● Problem statement:
Taking the lines below one at a time, count those with the string "middels" and give the result alone.

*** Material for this exercise ***

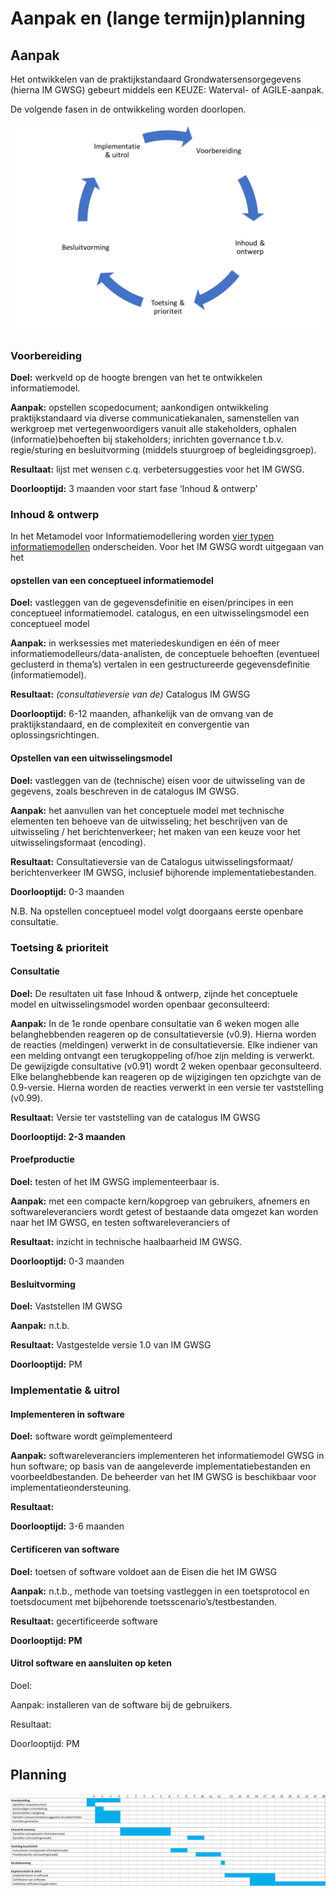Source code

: Aanpak en (lange termijn)planning
=================================

Aanpak
------

Het ontwikkelen van de praktijkstandaard Grondwatersensorgegevens (hierna IM
GWSG) gebeurt middels een KEUZE: Waterval- of AGILE-aanpak.

De volgende fasen in de ontwikkeling worden doorlopen.

![](media/151c0786ba5f5947814fcf1111766e19.png)

### Voorbereiding

**Doel:** werkveld op de hoogte brengen van het te ontwikkelen informatiemodel.

**Aanpak:** opstellen scopedocument; aankondigen ontwikkeling praktijkstandaard
via diverse communicatiekanalen, samenstellen van werkgroep met
vertegenwoordigers vanuit alle stakeholders, ophalen (informatie)behoeften bij
stakeholders; inrichten governance t.b.v. regie/sturing en besluitvorming
(middels stuurgroep of begleidingsgroep).

**Resultaat:** lijst met wensen c.q. verbetersuggesties voor het IM GWSG.

**Doorlooptijd:** 3 maanden voor start fase ‘Inhoud & ontwerp’

### Inhoud & ontwerp

In het Metamodel voor Informatiemodellering worden [vier typen
informatiemodellen](https://docs.geostandaarden.nl/mim/def-st-mim-20201023/#typen-informatiemodellen)
onderscheiden. Voor het IM GWSG wordt uitgegaan van het

#### opstellen van een conceptueel informatiemodel

**Doel:** vastleggen van de gegevensdefinitie en eisen/principes in een
conceptueel informatiemodel. catalogus, en een uitwisselingsmodel een
conceptueel model

**Aanpak:** in werksessies met materiedeskundigen en één of meer
informatiemodelleurs/data-analisten, de conceptuele behoeften (eventueel
geclusterd in thema’s) vertalen in een gestructureerde gegevensdefinitie
(informatiemodel).

**Resultaat:** *(consultatieversie van de)* Catalogus IM GWSG

**Doorlooptijd:** 6-12 maanden, afhankelijk van de omvang van de
praktijkstandaard, en de complexiteit en convergentie van oplossingsrichtingen.

#### Opstellen van een uitwisselingsmodel

**Doel:** vastleggen van de (technische) eisen voor de uitwisseling van de
gegevens, zoals beschreven in de catalogus IM GWSG.

**Aanpak:** het aanvullen van het conceptuele model met technische elementen ten
behoeve van de uitwisseling; het beschrijven van de uitwisseling / het
berichtenverkeer; het maken van een keuze voor het uitwisselingsformaat
(encoding).

**Resultaat:** Consultatieversie van de Catalogus uitwisselingsformaat/
berichtenverkeer IM GWSG, inclusief bijhorende implementatiebestanden.

**Doorlooptijd:** 0-3 maanden

N.B. Na opstellen conceptueel model volgt doorgaans eerste openbare consultatie.

### Toetsing & prioriteit

#### Consultatie

**Doel:** De resultaten uit fase Inhoud & ontwerp, zijnde het conceptuele model
en uitwisselingsmodel worden openbaar geconsulteerd:

**Aanpak:** In de 1e ronde openbare consultatie van 6 weken mogen alle
belanghebbenden reageren op de consultatieversie (v0.9). Hierna worden de
reacties (meldingen) verwerkt in de consultatieversie. Elke indiener van een
melding ontvangt een terugkoppeling of/hoe zijn melding is verwerkt. De
gewijzigde consultative (v0.91) wordt 2 weken openbaar geconsulteerd. Elke
belanghebbende kan reageren op de wijzigingen ten opzichgte van de 0.9-versie.
Hierna worden de reacties verwerkt in een versie ter vaststelling (v0.99).

**Resultaat:** Versie ter vaststelling van de catalogus IM GWSG

**Doorlooptijd: 2-3 maanden**

#### Proefproductie

**Doel:** testen of het IM GWSG implementeerbaar is.

**Aanpak:** met een compacte kern/kopgroep van gebruikers, afnemers en
softwareleveranciers wordt getest of bestaande data omgezet kan worden naar het
IM GWSG, en testen softwareleveranciers of

**Resultaat:** inzicht in technische haalbaarheid IM GWSG.

**Doorlooptijd:** 0-3 maanden

#### Besluitvorming

**Doel:** Vaststellen IM GWSG

**Aanpak:** n.t.b.

**Resultaat:** Vastgestelde versie 1.0 van IM GWSG

**Doorlooptijd:** PM

### Implementatie & uitrol

#### Implementeren in software

**Doel:** software wordt geïmplementeerd

**Aanpak:** softwareleveranciers implementeren het informatiemodel GWSG in hun
software; op basis van de aangeleverde implementatiebestanden en
voorbeeldbestanden. De beheerder van het IM GWSG is beschikbaar voor
implementatieondersteuning.

**Resultaat:**

**Doorlooptijd:** 3-6 maanden

#### Certificeren van software

**Doel:** toetsen of software voldoet aan de Eisen die het IM GWSG

**Aanpak:** n.t.b., methode van toetsing vastleggen in een toetsprotocol en
toetsdocument met bijbehorende toetsscenario’s/testbestanden.

**Resultaat:** gecertificeerde software

**Doorlooptijd: PM**

#### Uitrol software en aansluiten op keten

Doel:

Aanpak: installeren van de software bij de gebruikers.

Resultaat:

Doorlooptijd: PM

Planning
--------

![](media/ada0037d333be46dd5e27030e4d4b903.png)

*** End of Material for this exercise ***

● Response box:
2